### WHAT NEEDS TO BE DONE
A single number is the answer: the count of lines in these records with "four" in them.

### DATA FOR PROCESSING
◆ ◆ ◆
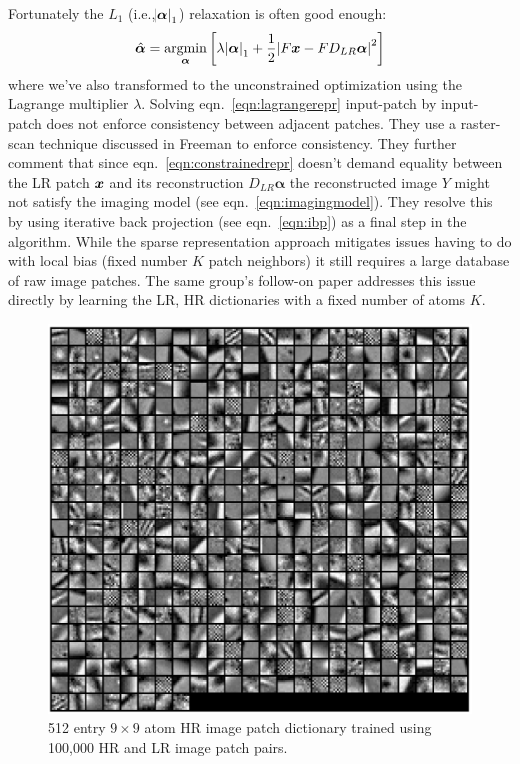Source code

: %
Fortunately the \(L_1\) (i.e.,\(\abs{ \bm{\alpha} }_1\)) relaxation is often good enough\cite{Donoho9446}:
\begin{equation}
    \hat{\bm{\alpha}} = \underset{\bm{\alpha}}{\text{argmin}} \left[ \lambda\abs{ \bm{\alpha} }_1 + \frac{1}{2}\abs{ F\bm{x} - FD_{LR}\bm{\alpha} }^2 \right]
    \label{eqn:lagrangerepr}
\end{equation}
where we've also transformed to the unconstrained optimization using the Lagrange multiplier \(\lambda\).
%
Solving eqn.~\eqref{eqn:lagrangerepr} input-patch by input-patch does not enforce consistency between adjacent patches.
%
They use a raster-scan technique discussed in Freeman \etal\cite{freeman2002example} to enforce consistency.
%
They further comment that since eqn.~\eqref{eqn:constrainedrepr} doesn't demand equality between the LR patch \(\bm{x}\) and its reconstruction \(D_{LR}\bm{\alpha}\) the reconstructed image \(Y\) might not satisfy the imaging model (see eqn.~\eqref{eqn:imagingmodel}).
%
They resolve this by using iterative back projection (see eqn.~\eqref{eqn:ibp}) as a final step in the algorithm.
%
While the sparse representation approach mitigates issues having to do with local bias (fixed number \(K\) patch neighbors) it still requires a large database of raw image patches.
%
The same group's follow-on paper\cite{yang2010} addresses this issue directly by learning the LR, HR dictionaries with a fixed number of atoms \(K\).
\begin{figure}
    \centering
    \includegraphics[width=\linewidth,keepaspectratio]{figures/classical/dictpatches.png}
    \caption{512 entry \(9 \times 9\) atom HR image patch dictionary trained using 100,000 HR and LR image patch pairs\cite{yang2010}.}
    \label{fig:hrpatchdict}
\end{figure}
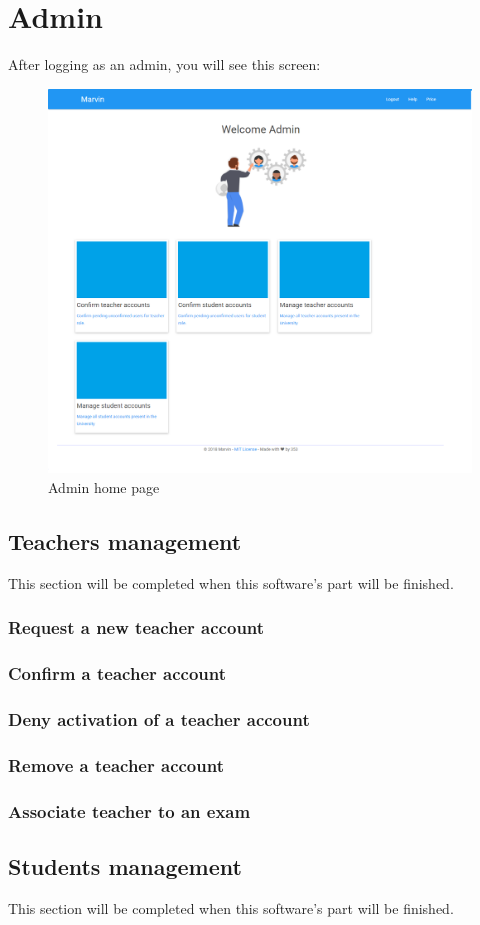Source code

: \documentclass[ManualeUtente]{subfiles}
\begin{document}
\chapter{Admin}
After logging as an admin, you will see this screen:
\begin{figure}[H]
	\centering
	\includegraphics[width=0.7\linewidth]{image/Admin}
	\caption[Admin home page]{Admin home page}
	\label{fig:universityaddamin}
\end{figure}
\section{Teachers management}
This section will be completed when this software's part will be finished.
\subsection{Request a new teacher account}
\subsection{Confirm a teacher account}
\subsection{Deny activation of a teacher account}
\subsection{Remove a teacher account}
\subsection{Associate teacher to an exam}

\section{Students management}
This section will be completed when this software's part will be finished.
\end{document}
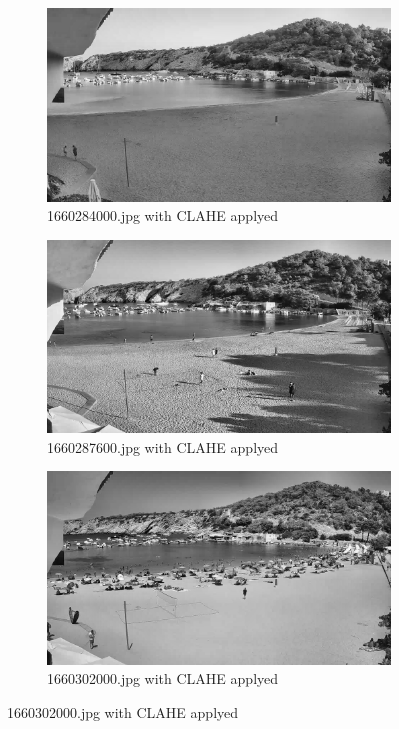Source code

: \documentclass[10pt]{article}
\begin{document}
\begin{figure}[h]
    \centering %
\begin{subfigure}{0.25\textwidth}
  \includegraphics[width=\linewidth]{img/equ/1660284000.jpg}
  \caption{1660284000.jpg with CLAHE applyed}
  \label{fig:1}
\end{subfigure}\hfil %
\begin{subfigure}{0.25\textwidth}
  \includegraphics[width=\linewidth]{img/equ/1660287600.jpg}
  \caption{1660287600.jpg with CLAHE applyed}
  \label{fig:2}
\end{subfigure}\hfil %
\begin{subfigure}{0.25\textwidth}
  \includegraphics[width=\linewidth]{img/equ/1660302000.jpg}
  \caption{1660302000.jpg with CLAHE applyed}
  \label{fig:3}
\end{subfigure}


\end{figure}
\end{document}
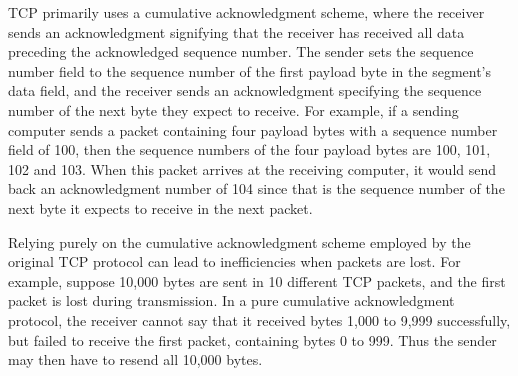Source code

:    TCP primarily uses a
  cumulative acknowledgment scheme, where the receiver sends an acknowledgment signifying
  that the receiver has received all data preceding the acknowledged sequence number. The
  sender sets the sequence number field to the sequence number of the first payload byte
  in the segment's data field, and the receiver sends an acknowledgment specifying the
  sequence number of the next byte they expect to receive. For example, if a sending
  computer sends a packet containing four payload bytes with a sequence number field of
  100, then the sequence numbers of the four payload bytes are 100, 101, 102 and 103. When
  this packet arrives at the receiving computer, it would send back an acknowledgment
  number of 104 since that is the sequence number of the next byte it expects to receive
  in the next packet.

  Relying purely on the cumulative acknowledgment scheme employed by the original TCP
  protocol can lead to inefficiencies when packets are lost. For example, suppose 10,000
  bytes are sent in 10 different TCP packets, and the first packet is lost during
  transmission. In a pure cumulative acknowledgment protocol, the receiver cannot say that
  it received bytes 1,000 to 9,999 successfully, but failed to receive the first packet,
  containing bytes 0 to 999. Thus the sender may then have to resend all 10,000
  bytes.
◆ ◆ ◆
### SOLVED PROBLEM
2